El hombre tiene que establecer un final para la guerra. Si no, esta establecerá un fin para la humanidad”

John Fitzgerald Kennedy

La obra Ficcionario de las guerras de Homero Carvalho Oliva nos involucra en ese terrible afán que tiene el ser humano de las guerras permanentes en que vive inmerso, no sólo bélicas, sino de su falta de comunicación y de tolerancia con el otro. Parece ser que el pasaje bíblico de los cuatro jimetes del Apocalipsis, como son la guerra, el hambre, la peste y la muerte, del Libro de las revelaciones, no se alejaran del entorno, no solo nuesttro, sino del mundo: “Los cuatro hermosos caballos aparecieron en el convento cuando caía la noche, eran tan hermosos que el Abad creyó que eran un regalo de Dios y decidió cuidarlos. Antes de que el sol bañara los establos llegaron los cuatro jinetes.”
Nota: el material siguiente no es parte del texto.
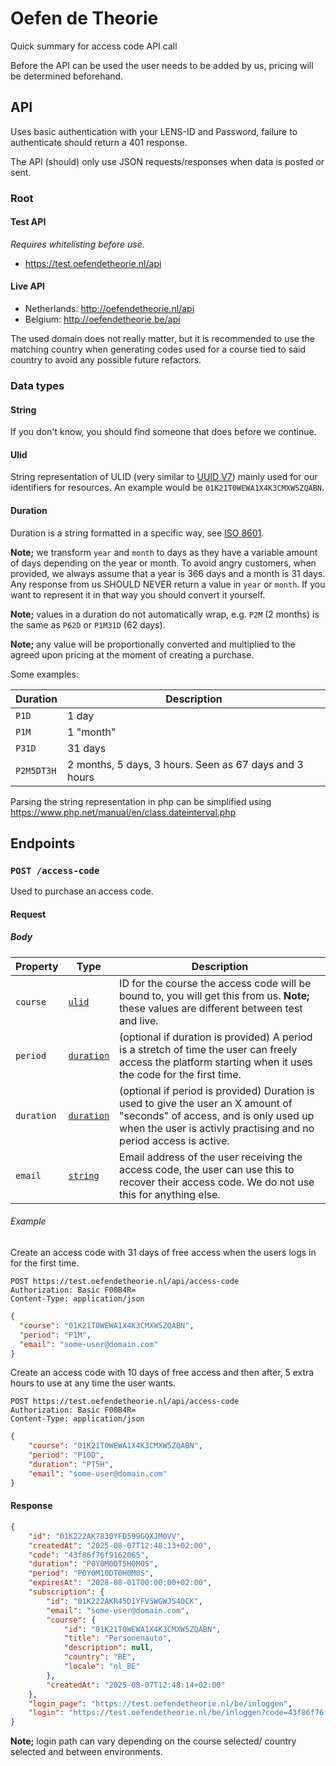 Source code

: # Oefen de Theorie

Quick summary for access code API call

Before the API can be used the user needs to be added by us, pricing will be determined beforehand.

## API
Uses basic authentication with your LENS-ID and Password, failure to authenticate should return a 401 response.

The API (should) only use JSON requests/responses when data is posted or sent.
### Root
#### Test API
_Requires whitelisting before use._

- https://test.oefendetheorie.nl/api

#### Live API
- Netherlands: http://oefendetheorie.nl/api
- Belgium: http://oefendetheorie.be/api

The used domain does not really matter, but it is recommended to use the matching country when generating codes used for a course tied to said country to avoid any possible future refactors.

### Data types
#### String
If you don't know, you should find someone that does before we continue.
#### Ulid
String representation of ULID (very similar to [UUID V7](https://en.wikipedia.org/wiki/Universally_unique_identifier#Version_7_(timestamp_and_random))) mainly used for our identifiers for resources. An example would be `01K21T0WEWA1X4K3CMXW5ZQABN`.
#### Duration
Duration is a string formatted in a specific way, see [ISO 8601](https://en.wikipedia.org/wiki/ISO_8601#Durations).

**Note;** we transform `year` and `month` to days as they have a variable amount of days depending on the year or month. To avoid angry customers, when provided, we always assume that a year is 366 days and a month is 31 days. Any response from us SHOULD NEVER return a value in `year` or `month`. If you want to represent it in that way you should convert it yourself.

**Note;** values in a duration do not automatically wrap, e.g. `P2M` (2 months) is the same as `P62D` or `P1M31D` (62 days).

**Note;** any value will be proportionally converted and multiplied to the agreed upon pricing at the moment of creating a purchase.

Some examples:

|Duration|Description|
|-|-|
|`P1D`|1 day|
|`P1M`|1 "month"|
|`P31D`|31 days|
|`P2M5DT3H`|2 months, 5 days, 3 hours. Seen as 67 days and 3 hours|

Parsing the string representation in php can be simplified using https://www.php.net/manual/en/class.dateinterval.php

## Endpoints
### `POST /access-code`
Used to purchase an access code.

#### Request
##### Body
|Property|Type|Description|
|-|-|-|
|`course`|[`ulid`](#string)|ID for the course the access code will be bound to, you will get this from us. **Note;** these values are different between test and live.|
|`period`|[`duration`](#duration)|(optional if duration is provided) A period is a stretch of time the user can freely access the platform starting when it uses the code for the first time.|
|`duration`|[`duration`](#duration)|(optional if period is provided) Duration is used to give the user an X amount of "seconds" of access, and is only used up when the user is activly practising and no period access is active.|
|`email`|[`string`](#string)|Email address of the user receiving the access code, the user can use this to recover their access code. We do not use this for anything else.|

###### Example
Create an access code with 31 days of free access when the users logs in for the first time.
```
POST https://test.oefendetheorie.nl/api/access-code
Authorization: Basic F00B4R=
Content-Type: application/json
```
```json
{
  "course": "01K21T0WEWA1X4K3CMXW5ZQABN",
  "period": "P1M",
  "email": "some-user@domain.com"
}
```

Create an access code with 10 days of free access and then after, 5 extra hours to use at any time the user wants.
```
POST https://test.oefendetheorie.nl/api/access-code
Authorization: Basic F00B4R=
Content-Type: application/json
```
```json
{
    "course": "01K21T0WEWA1X4K3CMXW5ZQABN",
    "period": "P10D",
    "duration": "PT5H",
    "email": "some-user@domain.com"
}
```

#### Response
```json
{
    "id": "01K222AK7830YFD599GQXJM0VV",
    "createdAt": "2025-08-07T12:48:13+02:00",
    "code": "43f86f76f9162065",
    "duration": "P0Y0M0DT5H0M0S",
    "period": "P0Y0M10DT0H0M0S",
    "expiresAt": "2028-08-01T00:00:00+02:00",
    "subscription": {
        "id": "01K222AKR45D1YFV5WGWJS40CK",
        "email": "some-user@domain.com",
        "course": {
            "id": "01K21T0WEWA1X4K3CMXW5ZQABN",
            "title": "Personenauto",
            "description": null,
            "country": "BE",
            "locale": "nl_BE"
        },
        "createdAt": "2025-08-07T12:48:14+02:00"
    },
    "login_page": "https://test.oefendetheorie.nl/be/inloggen",
    "login": "https://test.oefendetheorie.nl/be/inloggen?code=43f86f76f9162065"
}
```

**Note;** login path can vary depending on the course selected/ country selected and between environments.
La guerra solo es ocupación deleitable para los que saben que ganarán medallas y lauros para sí, sin darse cuenta que cargarán el estigma de la desolación de las noches que ya nunca más serán placenteras, si la conciencia lo permite, se verán acosados por susurros y llantos de almas que jamás pidieron ofrendar sus vidas: “Llegó hasta mí con la vergüenza de los que se saben malditos y antes de que le preguntara de dónde venía, me miró con sus ojos derrotados y, en ellos, pude descubrir a los muertos que cargaba.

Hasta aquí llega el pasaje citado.